--- Data provided Enclosed Below ---

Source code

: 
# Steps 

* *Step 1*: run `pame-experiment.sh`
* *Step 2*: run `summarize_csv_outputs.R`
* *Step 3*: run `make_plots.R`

--- End of Enclosed Data provided ---
--- Data provided Enclosed Below ---

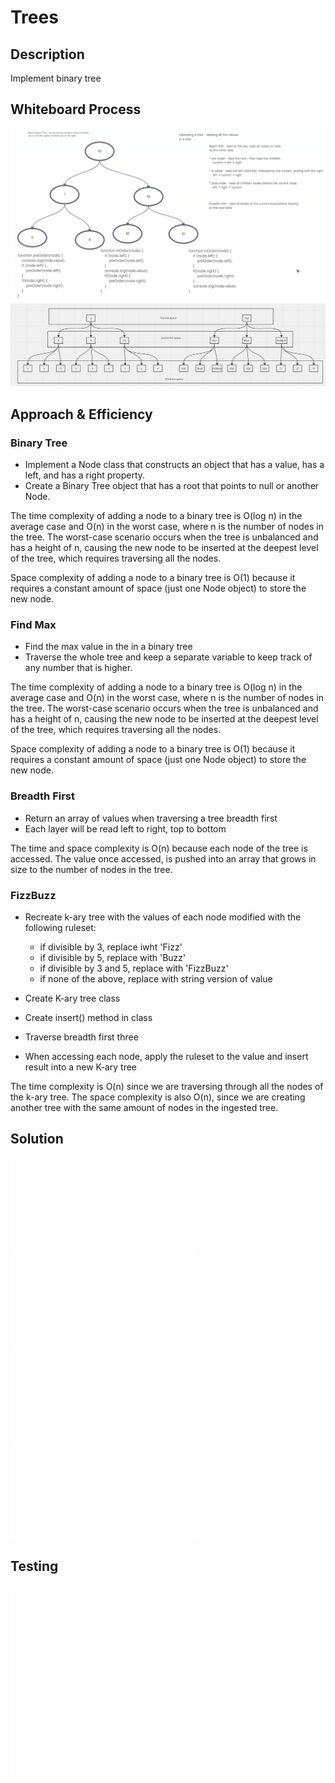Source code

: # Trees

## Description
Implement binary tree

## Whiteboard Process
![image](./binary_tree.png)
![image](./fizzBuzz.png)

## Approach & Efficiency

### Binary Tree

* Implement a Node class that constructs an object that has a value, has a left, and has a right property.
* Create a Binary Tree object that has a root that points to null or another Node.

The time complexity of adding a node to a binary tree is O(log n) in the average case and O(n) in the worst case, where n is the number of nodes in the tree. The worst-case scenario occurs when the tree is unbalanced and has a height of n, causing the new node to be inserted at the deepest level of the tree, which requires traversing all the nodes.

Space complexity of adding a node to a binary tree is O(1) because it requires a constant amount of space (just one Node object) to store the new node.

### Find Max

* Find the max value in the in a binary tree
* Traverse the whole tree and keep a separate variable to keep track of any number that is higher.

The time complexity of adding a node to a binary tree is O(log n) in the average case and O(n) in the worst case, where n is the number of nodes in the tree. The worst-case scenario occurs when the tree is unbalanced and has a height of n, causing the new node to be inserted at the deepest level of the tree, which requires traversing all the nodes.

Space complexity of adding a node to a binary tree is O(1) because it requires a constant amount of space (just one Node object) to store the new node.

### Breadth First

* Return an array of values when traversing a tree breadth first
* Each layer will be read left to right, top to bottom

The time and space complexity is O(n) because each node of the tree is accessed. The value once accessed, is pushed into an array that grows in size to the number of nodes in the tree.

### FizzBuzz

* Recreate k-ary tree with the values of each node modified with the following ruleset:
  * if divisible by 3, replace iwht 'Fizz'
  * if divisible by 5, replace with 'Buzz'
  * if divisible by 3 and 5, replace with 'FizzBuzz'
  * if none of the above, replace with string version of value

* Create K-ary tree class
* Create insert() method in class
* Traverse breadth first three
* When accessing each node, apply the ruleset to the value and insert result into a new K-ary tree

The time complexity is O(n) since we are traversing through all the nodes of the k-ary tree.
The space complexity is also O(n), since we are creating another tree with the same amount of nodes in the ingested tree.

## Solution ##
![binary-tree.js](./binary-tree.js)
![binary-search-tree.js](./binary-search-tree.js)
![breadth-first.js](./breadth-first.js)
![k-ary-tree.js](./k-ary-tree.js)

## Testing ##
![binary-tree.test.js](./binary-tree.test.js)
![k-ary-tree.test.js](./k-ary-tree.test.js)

--- End of Enclosed Data provided ---

## Action item
In your answer, include only the lines above starting at the line that holds "### Binary Tree" and ending at the line that holds "or another Node.", copied exactly.

## Finished task
### Binary Tree

* Implement a Node class that constructs an object that has a value, has a left, and has a right property.
* Create a Binary Tree object that has a root that points to null or another Node.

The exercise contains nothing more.